MATERIAL PROVIDED.

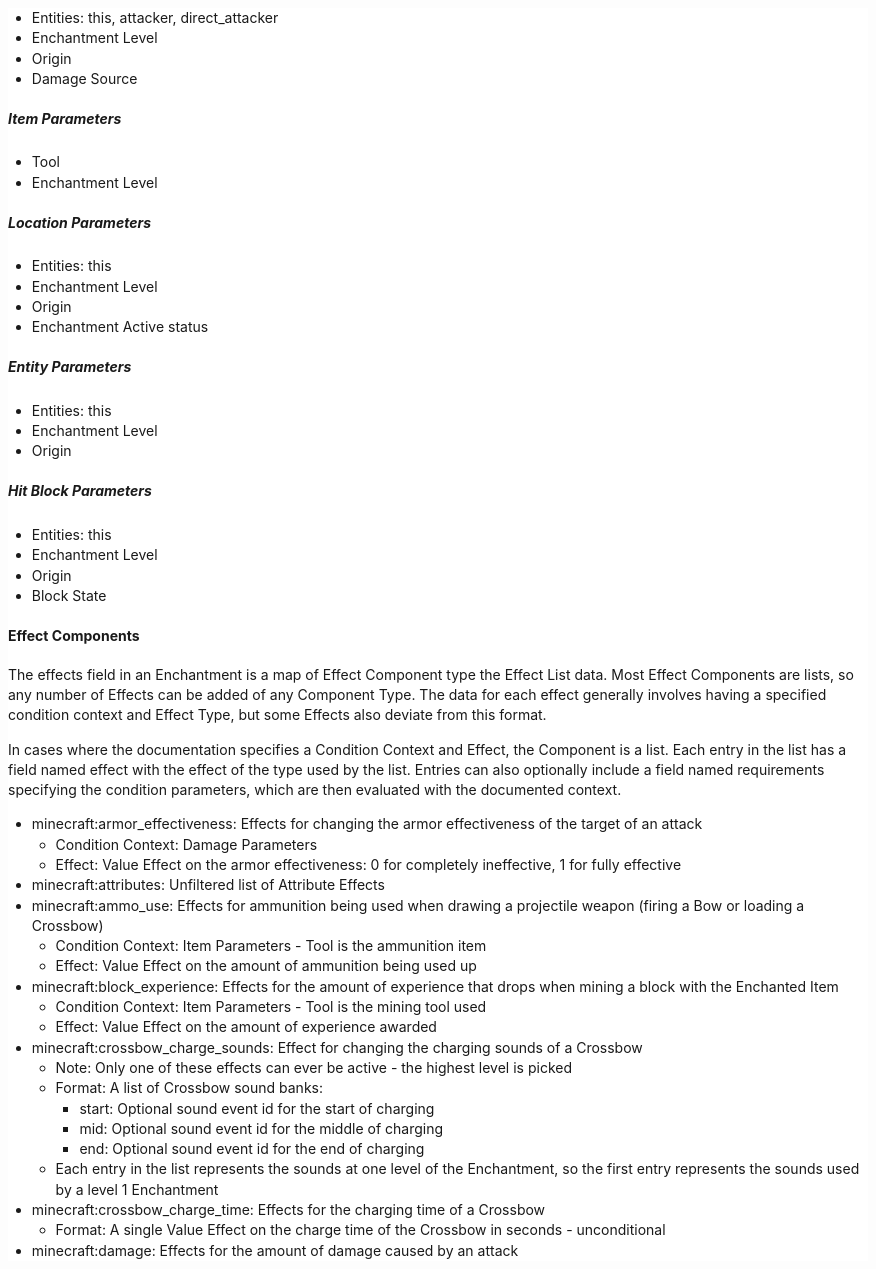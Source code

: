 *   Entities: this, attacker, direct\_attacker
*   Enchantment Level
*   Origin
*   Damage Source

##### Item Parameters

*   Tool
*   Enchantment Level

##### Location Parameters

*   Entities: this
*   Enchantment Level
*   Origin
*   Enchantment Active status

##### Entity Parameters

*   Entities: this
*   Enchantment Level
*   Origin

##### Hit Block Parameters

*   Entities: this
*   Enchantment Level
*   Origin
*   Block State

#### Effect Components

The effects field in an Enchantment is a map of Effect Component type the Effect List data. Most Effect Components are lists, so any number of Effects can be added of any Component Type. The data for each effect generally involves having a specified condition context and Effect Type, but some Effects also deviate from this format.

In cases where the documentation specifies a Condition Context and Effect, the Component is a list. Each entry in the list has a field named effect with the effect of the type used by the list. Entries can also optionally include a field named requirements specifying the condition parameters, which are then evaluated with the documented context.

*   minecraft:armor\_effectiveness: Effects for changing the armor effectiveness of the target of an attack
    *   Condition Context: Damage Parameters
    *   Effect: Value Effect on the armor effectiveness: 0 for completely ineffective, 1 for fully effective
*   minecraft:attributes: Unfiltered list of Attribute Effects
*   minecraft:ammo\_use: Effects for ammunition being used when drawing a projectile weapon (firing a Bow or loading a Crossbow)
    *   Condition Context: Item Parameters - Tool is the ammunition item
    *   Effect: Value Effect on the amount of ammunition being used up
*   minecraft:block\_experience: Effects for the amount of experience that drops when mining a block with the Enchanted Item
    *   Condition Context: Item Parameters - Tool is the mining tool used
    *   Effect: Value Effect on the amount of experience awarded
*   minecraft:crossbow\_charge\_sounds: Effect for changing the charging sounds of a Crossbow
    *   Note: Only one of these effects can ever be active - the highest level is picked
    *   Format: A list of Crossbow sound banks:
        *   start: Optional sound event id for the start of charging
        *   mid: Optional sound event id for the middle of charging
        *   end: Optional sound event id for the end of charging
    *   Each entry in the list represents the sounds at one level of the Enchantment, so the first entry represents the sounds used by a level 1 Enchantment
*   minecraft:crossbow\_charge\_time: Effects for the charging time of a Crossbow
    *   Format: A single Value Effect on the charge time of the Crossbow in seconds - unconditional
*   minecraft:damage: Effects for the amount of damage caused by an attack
---
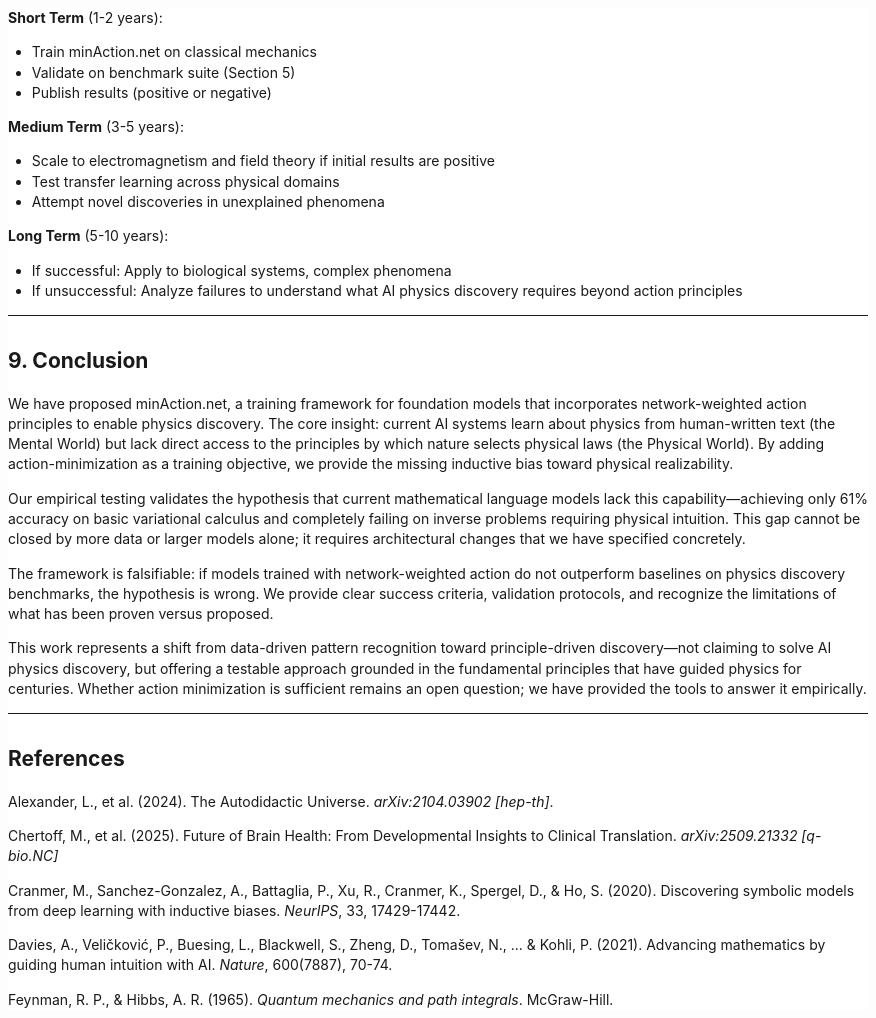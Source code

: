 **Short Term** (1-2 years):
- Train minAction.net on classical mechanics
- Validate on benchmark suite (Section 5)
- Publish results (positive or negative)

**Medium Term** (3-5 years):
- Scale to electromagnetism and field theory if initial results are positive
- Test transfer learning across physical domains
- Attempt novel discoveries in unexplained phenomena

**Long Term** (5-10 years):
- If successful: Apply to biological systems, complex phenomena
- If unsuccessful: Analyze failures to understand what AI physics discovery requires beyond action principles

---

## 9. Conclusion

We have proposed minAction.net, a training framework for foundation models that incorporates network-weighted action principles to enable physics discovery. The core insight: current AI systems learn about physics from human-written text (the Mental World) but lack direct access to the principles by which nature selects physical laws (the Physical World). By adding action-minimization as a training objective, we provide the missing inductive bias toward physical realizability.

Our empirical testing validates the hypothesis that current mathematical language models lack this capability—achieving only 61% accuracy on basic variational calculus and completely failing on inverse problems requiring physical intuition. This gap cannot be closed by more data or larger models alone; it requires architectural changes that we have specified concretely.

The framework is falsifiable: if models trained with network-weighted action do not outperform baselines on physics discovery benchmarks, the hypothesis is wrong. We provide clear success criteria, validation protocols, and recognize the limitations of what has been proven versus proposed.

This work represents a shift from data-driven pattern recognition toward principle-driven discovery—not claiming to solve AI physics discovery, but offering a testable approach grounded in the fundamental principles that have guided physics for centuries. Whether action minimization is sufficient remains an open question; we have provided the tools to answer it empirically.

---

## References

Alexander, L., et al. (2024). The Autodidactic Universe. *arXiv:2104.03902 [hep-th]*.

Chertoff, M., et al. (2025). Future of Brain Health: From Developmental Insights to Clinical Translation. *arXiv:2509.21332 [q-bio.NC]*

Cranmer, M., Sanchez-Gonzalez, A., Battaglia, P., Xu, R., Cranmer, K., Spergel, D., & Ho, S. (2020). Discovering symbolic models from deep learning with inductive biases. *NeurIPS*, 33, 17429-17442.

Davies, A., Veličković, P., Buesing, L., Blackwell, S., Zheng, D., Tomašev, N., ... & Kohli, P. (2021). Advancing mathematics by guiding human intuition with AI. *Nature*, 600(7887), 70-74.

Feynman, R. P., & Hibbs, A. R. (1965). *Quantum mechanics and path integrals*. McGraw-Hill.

BRIEF.
Could you set down, word for word, only the lines above from the line with "time of a Crossbow" to the line with "by an attack", including both?

SOLUTION TO THIS EXERCISE.
*   minecraft:crossbow\_charge\_time: Effects for the charging time of a Crossbow
    *   Format: A single Value Effect on the charge time of the Crossbow in seconds - unconditional
*   minecraft:damage: Effects for the amount of damage caused by an attack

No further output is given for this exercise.